As an advocate for a raw-food lifestyle as a healthy food option, Jennifer offers a unique and simple approach to raw food cuisine. The Best of You Today was fortunate to hear first-hand about her passions for food and health.
BOYT: What inspired you to adopt a raw food lifestyle?
Jennifer Cornbleet: From a young age, I was always interested in healthy food options in general. I found out about raw food from a yoga instructor when I was in my early twenties. She encouraged me to try including more raw foods into my diet for my well-being. I did not have major health issues, but I had some issues such as digestive and skin problems. So, for a month I tried including more raw foods in my diet and I noticed a big difference in how I felt. That was my first encounter with raw foods but I did not do anything about it until many years later when I was teaching high school English. I had summers off and I found out about the Living Light Institute which is a raw food chef school in Ft Bragg, Calif., where I now teach classes. I went up there and attended summer training just for fun. That experience completely opened my eyes to what a creative cuisine raw food can be! I also enjoyed the teaching aspect of it and it inspired me to switch professions to create recipes and write a cookbook.

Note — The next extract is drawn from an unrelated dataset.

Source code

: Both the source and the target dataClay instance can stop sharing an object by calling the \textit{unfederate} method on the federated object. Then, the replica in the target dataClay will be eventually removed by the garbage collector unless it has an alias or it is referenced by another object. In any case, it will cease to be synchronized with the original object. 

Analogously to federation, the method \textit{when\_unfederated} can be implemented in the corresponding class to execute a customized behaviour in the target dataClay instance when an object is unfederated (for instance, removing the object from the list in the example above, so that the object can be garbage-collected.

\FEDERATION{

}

BOYT: I would love to know what makes your approach unique in your books“Raw Food Made Easy” and “Raw for Dessert.” Are your books suitable for people at all levels of interest in raw food?
Jennifer Cornbleet: My goal in my cookbooks was to make all the recipes easy and convenient to the average chef. Many times raw food preparation includes activities such as sprouting, fermenting, and dehydrating, which can be overwhelming for people who are not already in that world. So I made sure all of my recipes are user friendly, don’t require fancy tools and are able to be made in less than 30 minutes.
BOYT: Can you share with our audience some of the physical and health benefits you have experienced from eating raw food.
Jennifer Cornbleet: I want to start by saying that I do not think that diet is the only aspect of health. There are a lot of factors, but diet is very important. I also want to say I do not think everyone’s diet has to be 100 percent raw because there is a spectrum of healthy foods, some are raw and some are not. What is important is including a lot more fresh produce in our diet, especially the greens and raw natural foods. I have noticed that my digestion has improved as well as my quality of sleep. I lost some weight, my skin cleared up, and I stopped getting as many colds. I have had much more energy since adopting this eating lifestyle as well. Eating raw overall raised my health level.
BOYT: Do you have any food that you try to eat every day? Jennifer Cornbleet: As much as possible I try to eat dark, leafy greens like kale, romaine, chard, parsley, spinach, collard and mustard greens. I also try to have some kind of omega-three rich seeds like flax, chia, or hemp seed.
BOYT: What are your thoughts on juicing? Do you juice for health or go through a two or three day juice cleanse? Jennifer Cornbleet: I do one- to three-day juice fasts periodically. I really do see the value of giving our digestive system a break and giving your body a chance to heal and repair through juices. I think leafy green veggie juices are the best. One of my favorite juice combinations is in my book: kale, celery, parsley, lemon, ginger, and cucumber. You can add apple to make it sweeter. I make this juice as often as I can and sometimes I will make a smoothie if I am pressed for time.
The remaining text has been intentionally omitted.